Violence Erupts in Cameroon: Two Dead, Dozens Arrested Amid Election Crackdown

Violence Erupts in Cameroon: Two Dead, Dozens Arrested

In Cameroon, the government is cracking down on dissent by murdering at least two people and arresting dozens of demonstrators ahead of the announcement of final results in this month’s presidential elections.

 

According to local media reporting based on early election results from the electoral commission (Elecam), the 92-year-old incumbent, Paul Biya, is virtually guaranteed victory. The prospect has elicited anger and a lack of confidence among his opponents, resulting in unrest in some of the regions.

 

The longest-serving head of state in the world is Biya, the president of the ruling Cameroon People’s Democratic Movement (CPDM), and he has been in power since 1982.

 

Clément Atangana, the president of the Constitutional Council, announced in the statement issued earlier this week that official results would be published on 27 October. The council has already rejected 10 petitions claiming electoral malpractice, some of them by the opposition parties, in rulings that have only served to encourage further suspicion of the process among people.

 

Issa Tchiroma Bakary, a long-time Biya ally and foe who now heads the Cameroon National Salvation Front, said he won the election earlier this week with 54.8 percent of the vote over Biya, who got 31.3 percent.

 

Tchiroma claimed that the Constitutional Council would have been culpable of breach of trust in case it ratified the results, which he had claimed were manipulated. He said, “the historic scale of ballot stuffing and falsification will never be acceptable to the vast majority of the Cameroonian people.”

 

The ruling party of Biya has claimed that the victory was a grotesque hoax and unacceptable fraud in a state of law by Tchiroma, and it was awaiting the official results calmly in a statement.

 

On 22nd October, in the hometown of Garoua in the north, the protesters confronted security agents who threw teargas canisters. There were at least two people who died, including a teacher who was killed by stray bullets. Even in the capital, Yaounde, people protested, with crowds that quickly gathered in strategic points in the administration, which were quickly dispersed by the security forces.

 

The anger has now assumed a personal tone in the city of Maroua, in the Far North region, the political stronghold of Tchiroma, which is one of the poorest provinces of Cameroon. In front of the office of the regional governor, a group of youths left a handwritten letter depicting despair with regard to poverty and political marginalization.

 

Maroua youths are writing to you today to tell you that we are tired of this country, that the Far North area is the worst of all areas, and that we are poor.
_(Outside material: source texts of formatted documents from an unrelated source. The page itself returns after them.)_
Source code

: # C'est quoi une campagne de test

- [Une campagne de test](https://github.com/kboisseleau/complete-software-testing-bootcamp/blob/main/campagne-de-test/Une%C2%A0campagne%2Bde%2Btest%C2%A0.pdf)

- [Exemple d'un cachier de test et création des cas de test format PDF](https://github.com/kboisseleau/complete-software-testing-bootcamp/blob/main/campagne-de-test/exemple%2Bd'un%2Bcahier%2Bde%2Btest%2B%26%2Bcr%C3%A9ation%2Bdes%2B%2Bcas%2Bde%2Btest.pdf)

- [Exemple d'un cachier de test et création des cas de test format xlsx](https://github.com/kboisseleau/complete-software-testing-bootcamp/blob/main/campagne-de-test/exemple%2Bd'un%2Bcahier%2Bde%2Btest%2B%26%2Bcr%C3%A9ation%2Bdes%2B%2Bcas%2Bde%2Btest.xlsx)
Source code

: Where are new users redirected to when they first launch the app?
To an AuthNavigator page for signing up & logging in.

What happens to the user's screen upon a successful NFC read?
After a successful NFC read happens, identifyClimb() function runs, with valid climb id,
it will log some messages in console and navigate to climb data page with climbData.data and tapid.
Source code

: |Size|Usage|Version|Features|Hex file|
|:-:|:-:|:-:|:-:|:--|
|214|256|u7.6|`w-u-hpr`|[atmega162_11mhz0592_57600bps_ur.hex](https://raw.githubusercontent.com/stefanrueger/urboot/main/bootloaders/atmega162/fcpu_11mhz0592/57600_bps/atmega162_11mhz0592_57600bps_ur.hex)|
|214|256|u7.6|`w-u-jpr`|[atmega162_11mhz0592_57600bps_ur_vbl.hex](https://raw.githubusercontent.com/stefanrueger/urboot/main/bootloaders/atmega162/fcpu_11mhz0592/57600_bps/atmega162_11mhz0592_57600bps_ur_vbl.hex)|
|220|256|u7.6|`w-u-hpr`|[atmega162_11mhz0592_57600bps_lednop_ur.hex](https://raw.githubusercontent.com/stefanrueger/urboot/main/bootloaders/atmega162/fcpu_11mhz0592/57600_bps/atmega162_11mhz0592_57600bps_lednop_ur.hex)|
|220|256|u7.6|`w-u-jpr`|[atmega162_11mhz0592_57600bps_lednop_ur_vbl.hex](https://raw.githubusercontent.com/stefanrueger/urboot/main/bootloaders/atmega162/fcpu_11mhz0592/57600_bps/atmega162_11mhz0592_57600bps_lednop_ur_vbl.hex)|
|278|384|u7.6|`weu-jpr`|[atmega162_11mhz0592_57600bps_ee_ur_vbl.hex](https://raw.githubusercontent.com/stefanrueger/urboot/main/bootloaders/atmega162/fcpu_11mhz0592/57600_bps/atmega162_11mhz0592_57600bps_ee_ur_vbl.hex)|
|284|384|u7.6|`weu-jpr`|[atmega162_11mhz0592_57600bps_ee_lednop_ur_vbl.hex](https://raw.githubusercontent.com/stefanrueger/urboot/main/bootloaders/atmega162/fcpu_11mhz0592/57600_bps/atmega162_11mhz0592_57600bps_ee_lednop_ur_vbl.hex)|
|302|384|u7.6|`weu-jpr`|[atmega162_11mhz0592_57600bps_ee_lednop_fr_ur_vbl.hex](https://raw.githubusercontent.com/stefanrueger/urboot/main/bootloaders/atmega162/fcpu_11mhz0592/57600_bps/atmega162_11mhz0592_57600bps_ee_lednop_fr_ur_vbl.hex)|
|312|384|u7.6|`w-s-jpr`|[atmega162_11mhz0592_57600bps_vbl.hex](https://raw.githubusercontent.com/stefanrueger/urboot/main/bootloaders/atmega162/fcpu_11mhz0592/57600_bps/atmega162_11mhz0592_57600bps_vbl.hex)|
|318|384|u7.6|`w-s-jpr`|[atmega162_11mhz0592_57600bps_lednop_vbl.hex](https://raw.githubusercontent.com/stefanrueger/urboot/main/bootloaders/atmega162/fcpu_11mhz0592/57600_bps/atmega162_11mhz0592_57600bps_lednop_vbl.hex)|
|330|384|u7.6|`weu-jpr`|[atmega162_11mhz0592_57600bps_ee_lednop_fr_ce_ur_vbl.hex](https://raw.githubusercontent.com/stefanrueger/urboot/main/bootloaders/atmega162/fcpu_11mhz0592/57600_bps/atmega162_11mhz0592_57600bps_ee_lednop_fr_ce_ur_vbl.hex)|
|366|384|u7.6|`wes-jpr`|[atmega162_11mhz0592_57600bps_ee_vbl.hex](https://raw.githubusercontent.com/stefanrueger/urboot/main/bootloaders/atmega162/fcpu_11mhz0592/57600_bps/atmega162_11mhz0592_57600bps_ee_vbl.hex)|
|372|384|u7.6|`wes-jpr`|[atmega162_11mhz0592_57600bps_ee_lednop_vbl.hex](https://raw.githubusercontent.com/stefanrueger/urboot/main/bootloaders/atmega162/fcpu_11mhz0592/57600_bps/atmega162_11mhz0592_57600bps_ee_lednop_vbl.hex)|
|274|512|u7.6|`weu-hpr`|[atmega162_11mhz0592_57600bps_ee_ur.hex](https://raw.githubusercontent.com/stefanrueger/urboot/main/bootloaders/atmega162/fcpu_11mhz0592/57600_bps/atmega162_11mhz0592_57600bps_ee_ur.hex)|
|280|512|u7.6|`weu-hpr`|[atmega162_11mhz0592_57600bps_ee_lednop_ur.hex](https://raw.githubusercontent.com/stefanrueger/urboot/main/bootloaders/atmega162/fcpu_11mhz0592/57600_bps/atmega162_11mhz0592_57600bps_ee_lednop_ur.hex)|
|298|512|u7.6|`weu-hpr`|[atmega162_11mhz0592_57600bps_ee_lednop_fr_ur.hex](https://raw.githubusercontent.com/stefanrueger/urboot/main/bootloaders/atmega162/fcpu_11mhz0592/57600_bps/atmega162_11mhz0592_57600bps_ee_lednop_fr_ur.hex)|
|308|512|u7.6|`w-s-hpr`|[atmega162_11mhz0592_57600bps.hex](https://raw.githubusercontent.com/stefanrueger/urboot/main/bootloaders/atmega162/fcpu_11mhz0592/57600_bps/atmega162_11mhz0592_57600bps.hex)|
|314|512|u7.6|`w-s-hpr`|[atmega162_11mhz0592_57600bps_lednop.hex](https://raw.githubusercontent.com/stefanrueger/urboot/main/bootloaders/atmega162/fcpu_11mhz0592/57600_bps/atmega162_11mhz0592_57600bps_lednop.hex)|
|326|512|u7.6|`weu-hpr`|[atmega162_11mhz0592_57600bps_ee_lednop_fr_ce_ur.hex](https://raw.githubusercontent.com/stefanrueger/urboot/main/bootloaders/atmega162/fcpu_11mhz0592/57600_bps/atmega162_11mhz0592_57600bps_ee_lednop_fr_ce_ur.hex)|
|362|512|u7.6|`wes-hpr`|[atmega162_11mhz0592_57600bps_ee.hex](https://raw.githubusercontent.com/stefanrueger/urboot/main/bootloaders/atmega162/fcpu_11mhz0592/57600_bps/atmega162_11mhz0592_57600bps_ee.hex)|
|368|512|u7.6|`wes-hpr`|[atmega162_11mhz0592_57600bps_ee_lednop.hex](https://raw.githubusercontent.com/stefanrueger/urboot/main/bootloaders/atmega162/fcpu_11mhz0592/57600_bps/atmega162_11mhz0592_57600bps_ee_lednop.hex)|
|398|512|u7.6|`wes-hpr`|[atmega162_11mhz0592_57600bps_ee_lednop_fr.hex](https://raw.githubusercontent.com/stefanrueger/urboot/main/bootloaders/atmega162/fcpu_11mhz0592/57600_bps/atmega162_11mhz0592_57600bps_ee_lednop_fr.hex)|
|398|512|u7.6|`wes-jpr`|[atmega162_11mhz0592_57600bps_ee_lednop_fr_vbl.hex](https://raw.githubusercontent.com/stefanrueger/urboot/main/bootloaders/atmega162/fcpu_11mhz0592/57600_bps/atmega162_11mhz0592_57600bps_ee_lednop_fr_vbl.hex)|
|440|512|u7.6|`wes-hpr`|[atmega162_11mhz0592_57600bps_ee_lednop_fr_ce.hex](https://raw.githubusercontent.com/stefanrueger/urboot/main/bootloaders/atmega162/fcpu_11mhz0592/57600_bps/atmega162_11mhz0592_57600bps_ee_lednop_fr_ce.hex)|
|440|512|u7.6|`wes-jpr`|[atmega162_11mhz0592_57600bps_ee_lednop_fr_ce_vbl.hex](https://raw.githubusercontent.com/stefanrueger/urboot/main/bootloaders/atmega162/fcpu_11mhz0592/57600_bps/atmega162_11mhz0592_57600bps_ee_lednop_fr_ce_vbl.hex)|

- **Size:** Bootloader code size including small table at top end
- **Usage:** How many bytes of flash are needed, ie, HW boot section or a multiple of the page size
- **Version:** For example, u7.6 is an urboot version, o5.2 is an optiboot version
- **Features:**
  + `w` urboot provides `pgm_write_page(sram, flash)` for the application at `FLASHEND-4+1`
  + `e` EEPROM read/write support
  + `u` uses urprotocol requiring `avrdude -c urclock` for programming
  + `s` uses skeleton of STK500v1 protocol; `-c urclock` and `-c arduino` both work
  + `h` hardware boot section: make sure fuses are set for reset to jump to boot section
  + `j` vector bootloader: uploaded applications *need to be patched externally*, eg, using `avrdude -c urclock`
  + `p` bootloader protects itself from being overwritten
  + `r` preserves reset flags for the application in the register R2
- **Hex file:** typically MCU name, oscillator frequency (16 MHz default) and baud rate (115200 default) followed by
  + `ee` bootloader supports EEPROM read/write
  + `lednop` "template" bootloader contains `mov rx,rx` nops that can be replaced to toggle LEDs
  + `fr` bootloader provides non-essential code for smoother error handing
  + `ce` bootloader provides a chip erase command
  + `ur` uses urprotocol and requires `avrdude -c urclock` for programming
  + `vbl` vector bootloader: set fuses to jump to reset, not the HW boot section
Issa [Tchiroma] is a man who was voted for by all the citizens, although the government wants to rig the vote. It is preferable to join Boko Haram in Sambisa [in Nigeria, just beyond the border of Cameroon] than to continue staying there another seven years. You will count in blood in Maroua. Should you release us, you and the CPDM agitators?

 

Governments have been quick to attempt to suppress the opposition. The minister of the territorial administration, Paul Atanga Nji, in a televised speech, said over 20 individuals arrested in the course of the protests would be tried in a military court.

 

Instead, he issued a warning that the government never accepted rebellion and insurrection as they took them seriously.

 

Wednesday and Thursday have seen reports of some form of internet restrictions in the commercial capital of Douala and other regions of the country, which the internet monitor NetBlocks confirmed. State operator Camtel attributed network connectivity problems to the failure of a technical incident with the Wacs cable and assured that service was slowly being restored in some locations.

 

The revered National Episcopal Conference of Cameroon has urged peace. On Tuesday, the archbishop of Bamenda and president of the NECC, Andrew Fuanya Nkea, said, “It is our hope that, through the assistance of God and the dedication of all, our nation will finally have peace and stability in truth and will become stronger.”